# Try it:
Report each line of the records below that uses the word "Telegram".

━━━━━━━━━━━━━━━━━━━━━━━━━━━━━━

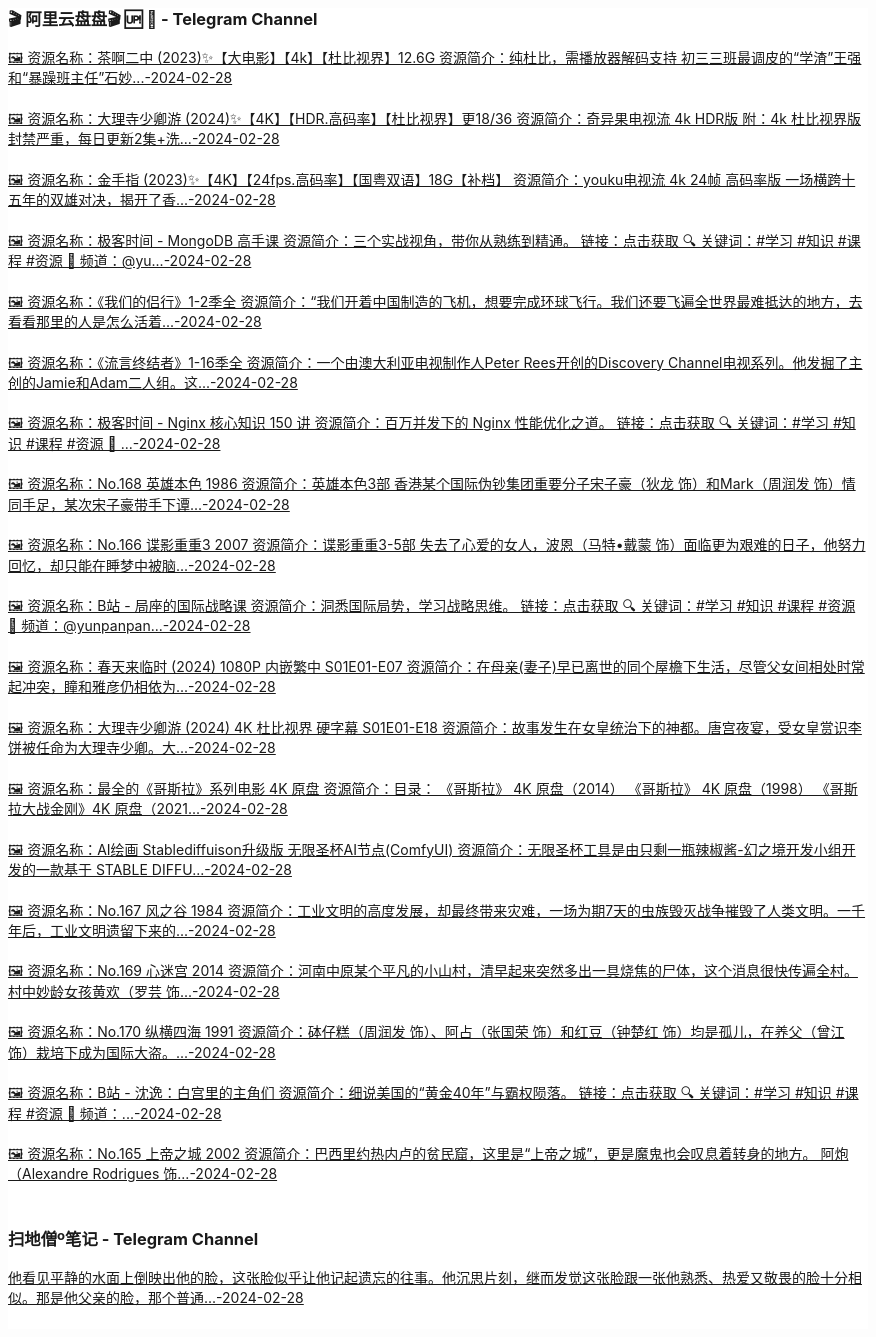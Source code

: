 





###  🎬 阿里云盘盘🎬 🆙 🚦 - Telegram Channel

<a target=_blank rel=nofollow href="https://t.me/yunpanpan/48046" >🖼 资源名称：茶啊二中 (2023)✨【大电影】【4k】【杜比视界】12.6G 资源简介：纯杜比，需播放器解码支持 初三三班最调皮的“学渣”王强和“暴躁班主任”石妙...-2024-02-28</a><br/><br/><a target=_blank rel=nofollow href="https://t.me/yunpanpan/48045" >🖼 资源名称：大理寺少卿游 (2024)✨【4K】【HDR.高码率】【杜比视界】更18/36 资源简介：奇异果电视流 4k HDR版 附：4k 杜比视界版 封禁严重，每日更新2集+洗...-2024-02-28</a><br/><br/><a target=_blank rel=nofollow href="https://t.me/yunpanpan/48044" >🖼 资源名称：金手指 (2023)✨【4K】【24fps.高码率】【国粤双语】18G【补档】 资源简介：youku电视流 4k 24帧 高码率版 一场横跨十五年的双雄对决，揭开了香...-2024-02-28</a><br/><br/><a target=_blank rel=nofollow href="https://t.me/yunpanpan/48043" >🖼 资源名称：极客时间 - MongoDB 高手课 资源简介：三个实战视角，带你从熟练到精通。 链接：点击获取 🔍 关键词：#学习 #知识 #课程 #资源 📣 频道：@yu...-2024-02-28</a><br/><br/><a target=_blank rel=nofollow href="https://t.me/yunpanpan/48042" >🖼 资源名称：《我们的侣行》1-2季全 资源简介：“我们开着中国制造的飞机，想要完成环球飞行。我们还要飞遍全世界最难抵达的地方，去看看那里的人是怎么活着...-2024-02-28</a><br/><br/><a target=_blank rel=nofollow href="https://t.me/yunpanpan/48041" >🖼 资源名称：《流言终结者》1-16季全 资源简介：一个由澳大利亚电视制作人Peter Rees开创的Discovery Channel电视系列。他发掘了主创的Jamie和Adam二人组。这...-2024-02-28</a><br/><br/><a target=_blank rel=nofollow href="https://t.me/yunpanpan/48040" >🖼 资源名称：极客时间 - Nginx 核心知识 150 讲 资源简介：百万并发下的 Nginx 性能优化之道。 链接：点击获取 🔍 关键词：#学习 #知识 #课程 #资源 📣 ...-2024-02-28</a><br/><br/><a target=_blank rel=nofollow href="https://t.me/yunpanpan/48039" >🖼 资源名称：No.168 英雄本色 1986 资源简介：英雄本色3部 香港某个国际伪钞集团重要分子宋子豪（狄龙 饰）和Mark（周润发 饰）情同手足，某次宋子豪带手下谭...-2024-02-28</a><br/><br/><a target=_blank rel=nofollow href="https://t.me/yunpanpan/48038" >🖼 资源名称：No.166 谍影重重3 2007 资源简介：谍影重重3-5部 失去了心爱的女人，波恩（马特•戴蒙 饰）面临更为艰难的日子，他努力回忆，却只能在睡梦中被脑...-2024-02-28</a><br/><br/><a target=_blank rel=nofollow href="https://t.me/yunpanpan/48037" >🖼 资源名称：B站 - 局座的国际战略课 资源简介：洞悉国际局势，学习战略思维。 链接：点击获取 🔍 关键词：#学习 #知识 #课程 #资源 📣 频道：@yunpanpan...-2024-02-28</a><br/><br/><a target=_blank rel=nofollow href="https://t.me/yunpanpan/48036" >🖼 资源名称：春天来临时 (2024) 1080P 内嵌繁中 S01E01-E07 资源简介：在母亲(妻子)早已离世的同个屋檐下生活，尽管父女间相处时常起冲突，瞳和雅彦仍相依为...-2024-02-28</a><br/><br/><a target=_blank rel=nofollow href="https://t.me/yunpanpan/48035" >🖼 资源名称：大理寺少卿游 (2024) 4K 杜比视界 硬字幕 S01E01-E18 资源简介：故事发生在女皇统治下的神都。唐宫夜宴，受女皇赏识李饼被任命为大理寺少卿。大...-2024-02-28</a><br/><br/><a target=_blank rel=nofollow href="https://t.me/yunpanpan/48034" >🖼 资源名称：最全的《哥斯拉》系列电影 4K 原盘 资源简介：目录： 《哥斯拉》 4K 原盘（2014） 《哥斯拉》 4K 原盘（1998） 《哥斯拉大战金刚》4K 原盘（2021...-2024-02-28</a><br/><br/><a target=_blank rel=nofollow href="https://t.me/yunpanpan/48033" >🖼 资源名称：AI绘画 Stablediffuison升级版 无限圣杯AI节点(ComfyUI) 资源简介：无限圣杯工具是由只剩一瓶辣椒酱-幻之境开发小组开发的一款基于 STABLE DIFFU...-2024-02-28</a><br/><br/><a target=_blank rel=nofollow href="https://t.me/yunpanpan/48032" >🖼 资源名称：No.167 风之谷 1984 资源简介：工业文明的高度发展，却最终带来灾难，一场为期7天的虫族毁灭战争摧毁了人类文明。一千年后，工业文明遗留下来的...-2024-02-28</a><br/><br/><a target=_blank rel=nofollow href="https://t.me/yunpanpan/48031" >🖼 资源名称：No.169 心迷宫 2014 资源简介：河南中原某个平凡的小山村，清早起来突然多出一具烧焦的尸体，这个消息很快传遍全村。村中妙龄女孩黄欢（罗芸 饰...-2024-02-28</a><br/><br/><a target=_blank rel=nofollow href="https://t.me/yunpanpan/48030" >🖼 资源名称：No.170 纵横四海 1991 资源简介：砵仔糕（周润发 饰）、阿占（张国荣 饰）和红豆（钟楚红 饰）均是孤儿，在养父（曾江 饰）栽培下成为国际大盗。...-2024-02-28</a><br/><br/><a target=_blank rel=nofollow href="https://t.me/yunpanpan/48029" >🖼 资源名称：B站 - 沈逸：白宫里的主角们 资源简介：细说美国的“黄金40年”与霸权陨落。 链接：点击获取 🔍 关键词：#学习 #知识 #课程 #资源 📣 频道：...-2024-02-28</a><br/><br/><a target=_blank rel=nofollow href="https://t.me/yunpanpan/48028" >🖼 资源名称：No.165 上帝之城 2002 资源简介：巴西里约热内卢的贫民窟，这里是“上帝之城”，更是魔鬼也会叹息着转身的地方。 阿炮（Alexandre Rodrigues 饰...-2024-02-28</a><br/><br/>





###  扫地僧º笔记 - Telegram Channel

<a target=_blank rel=nofollow href="https://t.me/lover_links/5409" >他看见平静的水面上倒映出他的脸，这张脸似乎让他记起遗忘的往事。他沉思片刻，继而发觉这张脸跟一张他熟悉、热爱又敬畏的脸十分相似。那是他父亲的脸，那个普通...-2024-02-28</a><br/><br/>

━━━━━━━━━━━━━━━━━━━━━━━━━━━━━━

# Solution for this exercise:
###  🎬 阿里云盘盘🎬 🆙 🚦 - Telegram Channel
###  扫地僧º笔记 - Telegram Channel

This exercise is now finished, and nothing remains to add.